--- Action item ---
Copy each line of the listing below exactly and drop the images.

--- Source data ---

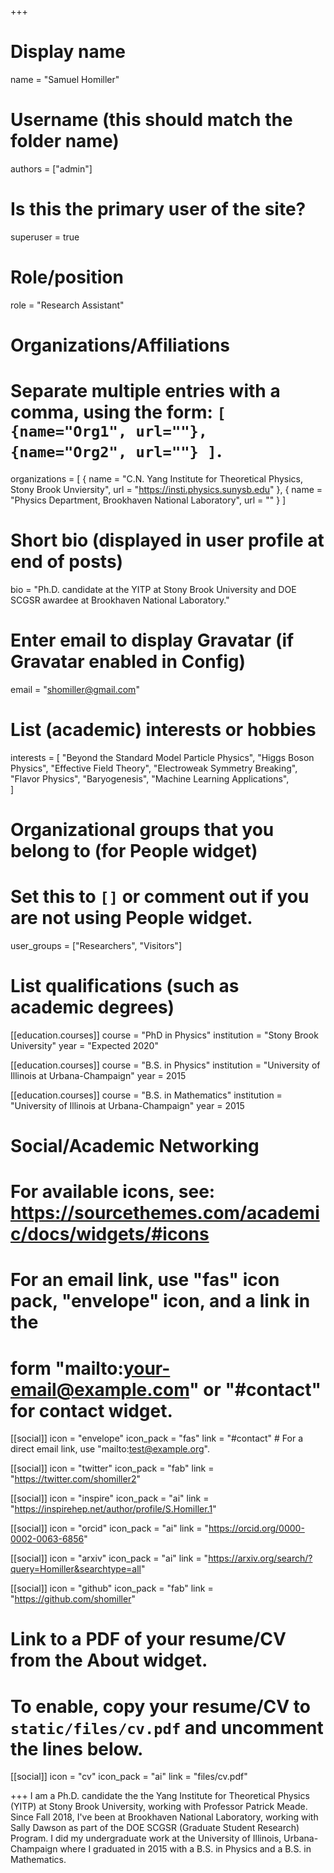 +++
# Display name
name = "Samuel Homiller"

# Username (this should match the folder name)
authors = ["admin"]

# Is this the primary user of the site?
superuser = true

# Role/position
role = "Research Assistant"

# Organizations/Affiliations
#   Separate multiple entries with a comma, using the form: `[ {name="Org1", url=""}, {name="Org2", url=""} ]`.
organizations = [ { name = "C.N. Yang Institute for Theoretical Physics, Stony Brook Unviersity", url = "https://insti.physics.sunysb.edu" }, { name = "Physics Department, Brookhaven National Laboratory", url = "" } ]

# Short bio (displayed in user profile at end of posts)
bio = "Ph.D. candidate at the YITP at Stony Brook University and DOE SCGSR awardee at Brookhaven National Laboratory."

# Enter email to display Gravatar (if Gravatar enabled in Config)
email = "shomiller@gmail.com"

# List (academic) interests or hobbies
interests = [
  "Beyond the Standard Model Particle Physics",
  "Higgs Boson Physics",
  "Effective Field Theory",
  "Electroweak Symmetry Breaking",
  "Flavor Physics",
  "Baryogenesis",
  "Machine Learning Applications",  
]

# Organizational groups that you belong to (for People widget)
#   Set this to `[]` or comment out if you are not using People widget.
user_groups = ["Researchers", "Visitors"]

# List qualifications (such as academic degrees)
[[education.courses]]
  course = "PhD in Physics"
  institution = "Stony Brook University"
  year = "Expected 2020"

[[education.courses]]
  course = "B.S. in Physics"
  institution = "University of Illinois at Urbana-Champaign"
  year = 2015

[[education.courses]]
  course = "B.S. in Mathematics"
  institution = "University of Illinois at Urbana-Champaign"
  year = 2015

# Social/Academic Networking
# For available icons, see: https://sourcethemes.com/academic/docs/widgets/#icons
#   For an email link, use "fas" icon pack, "envelope" icon, and a link in the
#   form "mailto:your-email@example.com" or "#contact" for contact widget.

[[social]]
  icon = "envelope"
  icon_pack = "fas"
  link = "#contact"  # For a direct email link, use "mailto:test@example.org".

[[social]]
  icon = "twitter"
  icon_pack = "fab"
  link = "https://twitter.com/shomiller2"

[[social]]
  icon = "inspire"
  icon_pack = "ai"
  link = "https://inspirehep.net/author/profile/S.Homiller.1"

[[social]]
  icon = "orcid"
  icon_pack = "ai"
  link = "https://orcid.org/0000-0002-0063-6856"

[[social]]
  icon = "arxiv"
  icon_pack = "ai"
  link = "https://arxiv.org/search/?query=Homiller&searchtype=all"

[[social]]
  icon = "github"
  icon_pack = "fab"
  link = "https://github.com/shomiller"

# Link to a PDF of your resume/CV from the About widget.
# To enable, copy your resume/CV to `static/files/cv.pdf` and uncomment the lines below.
[[social]]
   icon = "cv"
   icon_pack = "ai"
   link = "files/cv.pdf"

+++
I am a Ph.D. candidate the the Yang Institute for Theoretical Physics (YITP) at Stony Brook University, working with Professor Patrick Meade. Since Fall 2018, I've been at Brookhaven National Laboratory, working with Sally Dawson as part of the DOE SCGSR (Graduate Student Research) Program. I did my undergraduate work at the University of Illinois, Urbana-Champaign where I graduated in 2015 with a B.S. in Physics and a B.S. in Mathematics.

--- Response to this task ---
 +++
# Display name
name = "Samuel Homiller"

# Username (this should match the folder name)
authors = ["admin"]

# Is this the primary user of the site?
superuser = true

# Role/position
role = "Research Assistant"

# Organizations/Affiliations
#   Separate multiple entries with a comma, using the form: `[ {name="Org1", url=""}, {name="Org2", url=""} ]`.
organizations = [ { name = "C.N. Yang Institute for Theoretical Physics, Stony Brook Unviersity", url = "https://insti.physics.sunysb.edu" }, { name = "Physics Department, Brookhaven National Laboratory", url = "" } ]

# Short bio (displayed in user profile at end of posts)
bio = "Ph.D. candidate at the YITP at Stony Brook University and DOE SCGSR awardee at Brookhaven National Laboratory."

# Enter email to display Gravatar (if Gravatar enabled in Config)
email = "shomiller@gmail.com"

# List (academic) interests or hobbies
interests = [
  "Beyond the Standard Model Particle Physics",
  "Higgs Boson Physics",
  "Effective Field Theory",
  "Electroweak Symmetry Breaking",
  "Flavor Physics",
  "Baryogenesis",
  "Machine Learning Applications",  
]

# Organizational groups that you belong to (for People widget)
#   Set this to `[]` or comment out if you are not using People widget.
user_groups = ["Researchers", "Visitors"]

# List qualifications (such as academic degrees)
[[education.courses]]
  course = "PhD in Physics"
  institution = "Stony Brook University"
  year = "Expected 2020"

[[education.courses]]
  course = "B.S. in Physics"
  institution = "University of Illinois at Urbana-Champaign"
  year = 2015

[[education.courses]]
  course = "B.S. in Mathematics"
  institution = "University of Illinois at Urbana-Champaign"
  year = 2015

# Social/Academic Networking
# For available icons, see: https://sourcethemes.com/academic/docs/widgets/#icons
#   For an email link, use "fas" icon pack, "envelope" icon, and a link in the
#   form "mailto:your-email@example.com" or "#contact" for contact widget.

[[social]]
  icon = "envelope"
  icon_pack = "fas"
  link = "#contact"  # For a direct email link, use "mailto:test@example.org".

[[social]]
  icon = "twitter"
  icon_pack = "fab"
  link = "https://twitter.com/shomiller2"

[[social]]
  icon = "inspire"
  icon_pack = "ai"
  link = "https://inspirehep.net/author/profile/S.Homiller.1"

[[social]]
  icon = "orcid"
  icon_pack = "ai"
  link = "https://orcid.org/0000-0002-0063-6856"

[[social]]
  icon = "arxiv"
  icon_pack = "ai"
  link = "https://arxiv.org/search/?query=Homiller&searchtype=all"

[[social]]
  icon = "github"
  icon_pack = "fab"
  link = "https://github.com/shomiller"

# Link to a PDF of your resume/CV from the About widget.
# To enable, copy your resume/CV to `static/files/cv.pdf` and uncomment the lines below.
[[social]]
   icon = "cv"
   icon_pack = "ai"
   link = "files/cv.pdf"

+++
I am a Ph.D. candidate the the Yang Institute for Theoretical Physics (YITP) at Stony Brook University, working with Professor Patrick Meade. Since Fall 2018, I've been at Brookhaven National Laboratory, working with Sally Dawson as part of the DOE SCGSR (Graduate Student Research) Program. I did my undergraduate work at the University of Illinois, Urbana-Champaign where I graduated in 2015 with a B.S. in Physics and a B.S. in Mathematics.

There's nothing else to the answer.